The US stock market rebounded slightly on Thursday, and technology stocks performed well. The third-quarter economic data of the US was better than expected to boost market sentiment. On the previous trading day, the three major stock indexes erased the gains since October.
Market Volatility This Week
Hugh Gimber, a global market strategist at JP Morgan Chase, said that in the past, investors’ expectations were that the lockdown would be limited and targeted, so the impact on the economy would be small.
Now, the outside world’s worries have escalated, that is, the scope of the lockdown may be wider, and the impact on the economy will be greater.
In terms of individual stocks, Pinterest surged 28.2%. The company’s third-quarter revenue was $442 million, an increase of 62% per year. Global monthly active users were 442 million, an increase of 37% per year, far exceeding market expectations.
Ford revenue increased by 2.6%, boosted by strong pickup truck sales, the company’s third-quarter revenue and net profit exceeded expectations, and it is expected to be profitable in 2020.
Technology stocks strengthened, star stocks were favored by funds before the earnings report. Netflix announced a price hike in the United States, which raises the most popular package monthly fee to $14, and premium package price to $18. Earlier, Netflix had raised the price of services in Canada.
International oil prices continue to adjust, and are approaching a 5-month low. Investors are worried about the prospects for global economic recovery. The WTI crude oil contract fell 3.26% to $36.17 per barrel, and the Brent crude oil contract fell 3.76% to $37.65 per barrel.
The American Energy Information Agency (EIA) data show that US crude oil inventories rose by 4.32 million barrels last week, the largest increase since the week of July 24. It is believed that considering the severe demand situation, OPEC+ is becoming less and less likely to adjust the production reduction agreement as planned in January next year.
International gold prices hit a four-week low, and the US dollar is still the first choice for capital hedging. COMEX gold contract in December closed down 0.6%, reported $1,868 per ounce.

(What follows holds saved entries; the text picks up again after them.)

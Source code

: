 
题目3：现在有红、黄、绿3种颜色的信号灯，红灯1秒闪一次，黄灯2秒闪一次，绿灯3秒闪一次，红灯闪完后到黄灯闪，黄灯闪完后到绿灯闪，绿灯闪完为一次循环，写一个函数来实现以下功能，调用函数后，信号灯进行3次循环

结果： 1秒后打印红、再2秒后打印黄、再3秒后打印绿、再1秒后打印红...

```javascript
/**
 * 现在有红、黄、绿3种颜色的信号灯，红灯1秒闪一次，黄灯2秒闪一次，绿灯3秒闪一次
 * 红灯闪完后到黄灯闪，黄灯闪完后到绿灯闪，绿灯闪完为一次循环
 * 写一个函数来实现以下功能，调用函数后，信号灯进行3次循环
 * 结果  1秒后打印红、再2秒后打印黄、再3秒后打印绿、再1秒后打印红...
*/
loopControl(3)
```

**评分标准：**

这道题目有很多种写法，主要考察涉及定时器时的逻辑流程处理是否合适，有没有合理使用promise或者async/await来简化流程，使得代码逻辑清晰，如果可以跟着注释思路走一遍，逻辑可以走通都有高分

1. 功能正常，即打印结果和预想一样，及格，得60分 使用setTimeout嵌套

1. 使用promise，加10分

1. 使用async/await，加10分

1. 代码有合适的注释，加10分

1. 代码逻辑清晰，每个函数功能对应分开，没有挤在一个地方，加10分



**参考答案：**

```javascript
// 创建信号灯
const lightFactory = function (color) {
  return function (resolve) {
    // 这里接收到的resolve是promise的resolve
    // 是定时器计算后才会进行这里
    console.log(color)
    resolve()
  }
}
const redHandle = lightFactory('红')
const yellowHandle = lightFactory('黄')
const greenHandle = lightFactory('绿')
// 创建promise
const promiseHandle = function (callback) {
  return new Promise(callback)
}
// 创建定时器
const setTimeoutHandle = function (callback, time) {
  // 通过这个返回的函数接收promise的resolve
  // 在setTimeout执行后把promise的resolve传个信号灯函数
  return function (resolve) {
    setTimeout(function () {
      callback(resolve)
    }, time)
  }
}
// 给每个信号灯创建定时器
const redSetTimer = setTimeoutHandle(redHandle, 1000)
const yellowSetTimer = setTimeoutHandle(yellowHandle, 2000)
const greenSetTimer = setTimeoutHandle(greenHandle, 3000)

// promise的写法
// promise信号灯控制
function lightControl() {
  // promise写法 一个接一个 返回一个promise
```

The report released by the World Gold Council (WGC) on Thursday showed that global central banks sold 12.1 tons of gold in the third quarter, the first net sale since 2010, and a net purchase of 141.9 tons in the same period last year. Global gold demand fell 19% this year to 892 tons, the lowest level since 2009.
European stock markets were mixed, and investors digested the impact of the lockdown measures introduced by Germany and France.
The pan-European Stoxx 600 index fell 0.12% to 341.76 points. The UK FTSE 100 index fell 0.02% to 5,581.75 points. The German DAX 30 index rose 0.32% to 11598.07 points, and the French CAC 40 index fell 0.03% to 4,569.67 points.
The tourism and leisure sectors were among the top gainers. The European Central Bank kept the three major interest rates unchanged, in line with market expectations.
The European Central Bank said that the risk is clearly skewed to the downside, and it is expected that the main interest rate will continue to remain at the current or lower level until the inflation outlook turns to a level sufficiently close to but below 2%. Quantitative easing will continue until the first rate hike.
European Central Bank President Christine Lagarde said that the Eurozone’s economic recovery is losing momentum and continues to be prepared to adjust all tools as appropriate to ensure that inflation is closer to the target in a sustained manner.